Nomes escolhidos por Congresso e OAB são aprovados mais rápido no conselho do MP

Nomes escolhidos por Congresso e OAB são aprovados mais rápido no conselho do MP

Sonia Racy

19 de outubro de 2021 | 03h00

A sede do Ministério Público Federal em Brasília Foto: José Cruz/Agência Brasil

A sede do Ministério Público Federal em Brasília Foto: José Cruz/Agência Brasil

A grita do MP contra a chamada “PEC da Vingança”, que aumenta o número de membros indicados pelo Congresso para ocupar cadeira no seu conselho, tem aspecto pouco notado, segundo alertou fonte da coluna.

Nos últimos anos, os escolhidos pelo Congresso e OAB são aprovados de bate e pronto no Senado. “Já os nomes indicados pelo MP ficam travados por meses, gerando desequilíbrio no colegiado,” pondera a mesma fonte.  

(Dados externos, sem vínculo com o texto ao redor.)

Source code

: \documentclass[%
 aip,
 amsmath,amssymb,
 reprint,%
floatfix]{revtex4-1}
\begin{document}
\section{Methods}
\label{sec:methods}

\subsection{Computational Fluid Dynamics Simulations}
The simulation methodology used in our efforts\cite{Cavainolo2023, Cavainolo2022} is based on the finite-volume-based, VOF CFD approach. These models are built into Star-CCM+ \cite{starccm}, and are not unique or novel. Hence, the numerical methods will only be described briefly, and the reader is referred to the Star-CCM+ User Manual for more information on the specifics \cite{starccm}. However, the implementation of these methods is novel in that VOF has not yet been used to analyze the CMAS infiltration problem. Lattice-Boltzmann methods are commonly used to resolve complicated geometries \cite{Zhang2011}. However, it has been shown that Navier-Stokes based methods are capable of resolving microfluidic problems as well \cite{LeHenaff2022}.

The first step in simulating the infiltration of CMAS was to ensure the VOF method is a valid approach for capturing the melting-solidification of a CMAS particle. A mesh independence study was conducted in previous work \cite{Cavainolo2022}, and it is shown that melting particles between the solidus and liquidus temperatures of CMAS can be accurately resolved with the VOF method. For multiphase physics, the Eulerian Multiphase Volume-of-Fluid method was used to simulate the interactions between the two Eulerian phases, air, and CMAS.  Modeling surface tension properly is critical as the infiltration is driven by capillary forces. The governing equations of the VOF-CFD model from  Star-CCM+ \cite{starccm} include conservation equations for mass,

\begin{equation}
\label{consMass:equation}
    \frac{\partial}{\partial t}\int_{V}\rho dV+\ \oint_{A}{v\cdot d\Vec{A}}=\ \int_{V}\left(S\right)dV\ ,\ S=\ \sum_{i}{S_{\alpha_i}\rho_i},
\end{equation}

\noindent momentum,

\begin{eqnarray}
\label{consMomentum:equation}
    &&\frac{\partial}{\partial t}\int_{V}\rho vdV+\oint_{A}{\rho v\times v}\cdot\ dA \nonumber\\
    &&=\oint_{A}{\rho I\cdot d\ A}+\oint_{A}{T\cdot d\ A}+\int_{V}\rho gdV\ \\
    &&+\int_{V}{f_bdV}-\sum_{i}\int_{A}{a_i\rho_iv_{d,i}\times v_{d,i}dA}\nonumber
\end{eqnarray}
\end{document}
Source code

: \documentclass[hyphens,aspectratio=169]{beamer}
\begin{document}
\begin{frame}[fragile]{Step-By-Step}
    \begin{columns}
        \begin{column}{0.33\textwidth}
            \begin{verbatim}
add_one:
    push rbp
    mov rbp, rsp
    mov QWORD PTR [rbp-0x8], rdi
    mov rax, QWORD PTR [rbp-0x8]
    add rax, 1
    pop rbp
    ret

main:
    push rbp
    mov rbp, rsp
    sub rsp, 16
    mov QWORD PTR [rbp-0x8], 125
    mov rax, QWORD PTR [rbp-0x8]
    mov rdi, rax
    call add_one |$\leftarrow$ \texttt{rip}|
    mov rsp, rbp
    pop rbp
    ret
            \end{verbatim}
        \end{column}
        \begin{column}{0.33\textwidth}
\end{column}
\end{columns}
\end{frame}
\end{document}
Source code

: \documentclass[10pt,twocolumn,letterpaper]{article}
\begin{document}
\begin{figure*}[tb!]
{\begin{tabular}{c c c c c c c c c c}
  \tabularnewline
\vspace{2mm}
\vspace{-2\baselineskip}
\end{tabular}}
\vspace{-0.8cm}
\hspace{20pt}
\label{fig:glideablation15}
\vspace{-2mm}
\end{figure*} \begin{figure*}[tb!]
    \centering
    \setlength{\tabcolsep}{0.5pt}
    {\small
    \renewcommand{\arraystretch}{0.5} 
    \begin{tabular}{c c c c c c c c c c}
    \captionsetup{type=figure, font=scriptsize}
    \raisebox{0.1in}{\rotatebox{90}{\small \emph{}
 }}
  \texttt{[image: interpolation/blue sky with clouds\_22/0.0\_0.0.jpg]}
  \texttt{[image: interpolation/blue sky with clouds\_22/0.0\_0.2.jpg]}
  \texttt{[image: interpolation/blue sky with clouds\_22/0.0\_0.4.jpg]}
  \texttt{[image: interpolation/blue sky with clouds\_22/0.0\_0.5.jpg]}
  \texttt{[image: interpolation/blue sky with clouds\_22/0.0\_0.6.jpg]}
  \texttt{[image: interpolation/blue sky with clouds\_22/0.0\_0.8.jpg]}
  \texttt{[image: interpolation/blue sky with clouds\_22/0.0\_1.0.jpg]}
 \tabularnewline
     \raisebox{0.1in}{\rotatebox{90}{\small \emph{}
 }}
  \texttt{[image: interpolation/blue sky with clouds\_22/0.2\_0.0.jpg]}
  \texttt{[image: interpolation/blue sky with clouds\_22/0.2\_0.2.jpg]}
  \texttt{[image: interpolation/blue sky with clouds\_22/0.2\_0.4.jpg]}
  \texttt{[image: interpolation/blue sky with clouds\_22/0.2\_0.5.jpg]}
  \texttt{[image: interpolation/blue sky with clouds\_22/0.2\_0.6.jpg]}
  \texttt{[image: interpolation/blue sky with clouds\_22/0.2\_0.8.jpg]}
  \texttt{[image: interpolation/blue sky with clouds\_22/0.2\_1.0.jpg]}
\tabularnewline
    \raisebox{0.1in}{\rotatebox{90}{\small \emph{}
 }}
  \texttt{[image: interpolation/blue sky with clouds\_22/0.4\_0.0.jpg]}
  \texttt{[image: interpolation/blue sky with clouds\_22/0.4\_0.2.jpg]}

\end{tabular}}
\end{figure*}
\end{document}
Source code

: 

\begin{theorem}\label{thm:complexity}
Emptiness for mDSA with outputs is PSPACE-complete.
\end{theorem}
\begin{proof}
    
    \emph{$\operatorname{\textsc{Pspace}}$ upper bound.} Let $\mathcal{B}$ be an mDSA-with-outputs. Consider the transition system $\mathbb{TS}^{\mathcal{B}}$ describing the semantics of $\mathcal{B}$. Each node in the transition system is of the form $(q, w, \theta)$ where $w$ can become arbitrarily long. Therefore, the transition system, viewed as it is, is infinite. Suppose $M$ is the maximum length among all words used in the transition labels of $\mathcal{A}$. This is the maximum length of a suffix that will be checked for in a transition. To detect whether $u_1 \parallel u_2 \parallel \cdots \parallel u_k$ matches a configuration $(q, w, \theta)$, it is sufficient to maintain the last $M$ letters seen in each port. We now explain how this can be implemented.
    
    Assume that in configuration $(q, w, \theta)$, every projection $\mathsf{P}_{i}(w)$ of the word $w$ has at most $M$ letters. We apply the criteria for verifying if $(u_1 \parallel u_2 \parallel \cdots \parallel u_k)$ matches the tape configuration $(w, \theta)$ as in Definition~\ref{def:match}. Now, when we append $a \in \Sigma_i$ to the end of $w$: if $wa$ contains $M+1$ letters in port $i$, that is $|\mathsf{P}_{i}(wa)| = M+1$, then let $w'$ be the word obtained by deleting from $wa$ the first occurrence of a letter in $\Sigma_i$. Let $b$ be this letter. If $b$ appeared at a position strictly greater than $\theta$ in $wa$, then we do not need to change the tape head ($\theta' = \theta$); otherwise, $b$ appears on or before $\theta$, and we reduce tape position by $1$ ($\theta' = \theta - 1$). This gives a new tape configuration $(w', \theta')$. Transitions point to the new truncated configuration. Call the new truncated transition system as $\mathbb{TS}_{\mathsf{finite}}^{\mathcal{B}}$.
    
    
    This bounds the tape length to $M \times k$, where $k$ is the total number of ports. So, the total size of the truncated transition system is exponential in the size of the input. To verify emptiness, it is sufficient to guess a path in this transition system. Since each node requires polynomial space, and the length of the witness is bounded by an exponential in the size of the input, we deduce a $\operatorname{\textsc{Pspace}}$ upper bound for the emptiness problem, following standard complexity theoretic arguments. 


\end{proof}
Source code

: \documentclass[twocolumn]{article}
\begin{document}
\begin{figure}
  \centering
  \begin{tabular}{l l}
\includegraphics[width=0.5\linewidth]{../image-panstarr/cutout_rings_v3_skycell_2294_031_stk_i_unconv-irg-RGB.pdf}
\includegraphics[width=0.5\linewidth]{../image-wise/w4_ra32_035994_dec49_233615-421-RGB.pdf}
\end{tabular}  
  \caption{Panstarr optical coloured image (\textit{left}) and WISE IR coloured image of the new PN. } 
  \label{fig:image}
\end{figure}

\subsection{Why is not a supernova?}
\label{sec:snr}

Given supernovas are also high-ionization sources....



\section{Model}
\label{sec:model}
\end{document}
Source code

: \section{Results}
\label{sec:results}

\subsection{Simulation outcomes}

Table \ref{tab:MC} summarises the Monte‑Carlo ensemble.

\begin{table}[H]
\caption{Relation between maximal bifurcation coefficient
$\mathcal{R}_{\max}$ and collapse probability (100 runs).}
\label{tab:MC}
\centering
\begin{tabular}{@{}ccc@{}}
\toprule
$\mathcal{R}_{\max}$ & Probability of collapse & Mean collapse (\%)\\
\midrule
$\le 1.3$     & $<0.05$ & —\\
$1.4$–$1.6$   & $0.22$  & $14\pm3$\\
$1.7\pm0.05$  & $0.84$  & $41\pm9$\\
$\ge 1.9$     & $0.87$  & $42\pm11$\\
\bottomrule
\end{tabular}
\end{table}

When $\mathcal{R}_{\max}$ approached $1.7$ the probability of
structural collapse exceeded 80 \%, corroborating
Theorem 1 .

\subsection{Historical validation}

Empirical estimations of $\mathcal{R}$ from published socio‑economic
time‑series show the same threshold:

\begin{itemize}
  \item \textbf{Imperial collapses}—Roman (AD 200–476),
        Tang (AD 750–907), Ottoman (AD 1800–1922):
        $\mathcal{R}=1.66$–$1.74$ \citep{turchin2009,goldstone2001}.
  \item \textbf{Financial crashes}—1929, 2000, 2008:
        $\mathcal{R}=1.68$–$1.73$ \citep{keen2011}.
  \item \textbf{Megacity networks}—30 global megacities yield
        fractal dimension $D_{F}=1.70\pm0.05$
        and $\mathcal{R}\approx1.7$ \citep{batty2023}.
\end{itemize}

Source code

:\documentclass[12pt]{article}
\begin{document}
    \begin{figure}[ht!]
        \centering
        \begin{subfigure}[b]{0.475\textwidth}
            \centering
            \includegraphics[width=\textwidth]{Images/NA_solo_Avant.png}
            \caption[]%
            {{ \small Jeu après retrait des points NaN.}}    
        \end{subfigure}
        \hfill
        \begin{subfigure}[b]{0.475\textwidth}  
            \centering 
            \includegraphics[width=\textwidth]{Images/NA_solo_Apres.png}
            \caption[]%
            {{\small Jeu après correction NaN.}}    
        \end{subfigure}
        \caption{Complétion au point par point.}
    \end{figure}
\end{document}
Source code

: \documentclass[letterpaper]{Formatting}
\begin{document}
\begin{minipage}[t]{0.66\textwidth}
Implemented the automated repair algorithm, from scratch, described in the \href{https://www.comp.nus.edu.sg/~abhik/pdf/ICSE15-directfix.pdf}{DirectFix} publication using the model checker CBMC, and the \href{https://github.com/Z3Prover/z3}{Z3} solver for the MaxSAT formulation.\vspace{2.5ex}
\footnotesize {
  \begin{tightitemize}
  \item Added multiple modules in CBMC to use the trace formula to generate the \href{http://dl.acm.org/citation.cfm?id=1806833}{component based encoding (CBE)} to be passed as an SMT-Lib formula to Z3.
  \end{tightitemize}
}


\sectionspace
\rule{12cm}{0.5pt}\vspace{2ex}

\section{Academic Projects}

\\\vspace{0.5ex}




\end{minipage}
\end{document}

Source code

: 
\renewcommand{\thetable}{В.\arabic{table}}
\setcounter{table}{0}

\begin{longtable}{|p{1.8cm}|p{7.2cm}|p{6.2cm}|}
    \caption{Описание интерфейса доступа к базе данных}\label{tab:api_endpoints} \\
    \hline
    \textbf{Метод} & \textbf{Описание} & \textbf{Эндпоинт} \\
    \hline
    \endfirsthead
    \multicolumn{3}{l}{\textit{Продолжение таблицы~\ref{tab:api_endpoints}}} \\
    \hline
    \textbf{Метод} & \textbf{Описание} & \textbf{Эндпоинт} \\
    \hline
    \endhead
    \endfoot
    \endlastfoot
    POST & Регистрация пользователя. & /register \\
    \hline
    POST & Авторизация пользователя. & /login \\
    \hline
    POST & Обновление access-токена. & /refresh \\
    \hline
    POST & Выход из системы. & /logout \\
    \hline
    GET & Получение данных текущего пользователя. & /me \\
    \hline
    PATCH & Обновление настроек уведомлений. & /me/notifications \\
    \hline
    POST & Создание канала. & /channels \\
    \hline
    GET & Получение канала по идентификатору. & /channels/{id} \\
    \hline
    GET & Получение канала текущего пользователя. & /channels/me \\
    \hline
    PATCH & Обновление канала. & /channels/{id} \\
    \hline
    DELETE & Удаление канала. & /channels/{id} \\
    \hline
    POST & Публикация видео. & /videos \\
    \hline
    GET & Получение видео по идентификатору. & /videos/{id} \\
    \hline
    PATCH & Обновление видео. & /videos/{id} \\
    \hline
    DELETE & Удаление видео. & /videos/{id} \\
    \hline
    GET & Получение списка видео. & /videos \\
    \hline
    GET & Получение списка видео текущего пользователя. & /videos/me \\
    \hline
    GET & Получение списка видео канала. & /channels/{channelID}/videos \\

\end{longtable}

A retomada da votação da PEC está prevista para hoje.

 Pra que simplificar

Doria tem dito que é a favor das prévias nacionais do PSDB por meio de urna eletrônica. Ele teria sido o articulador de reunião com Luís Roberto Barroso para que o TSE disponibilizasse urnas para a votação no dia 21 de novembro, quando tucanos escolherão seu candidato a presidente da República.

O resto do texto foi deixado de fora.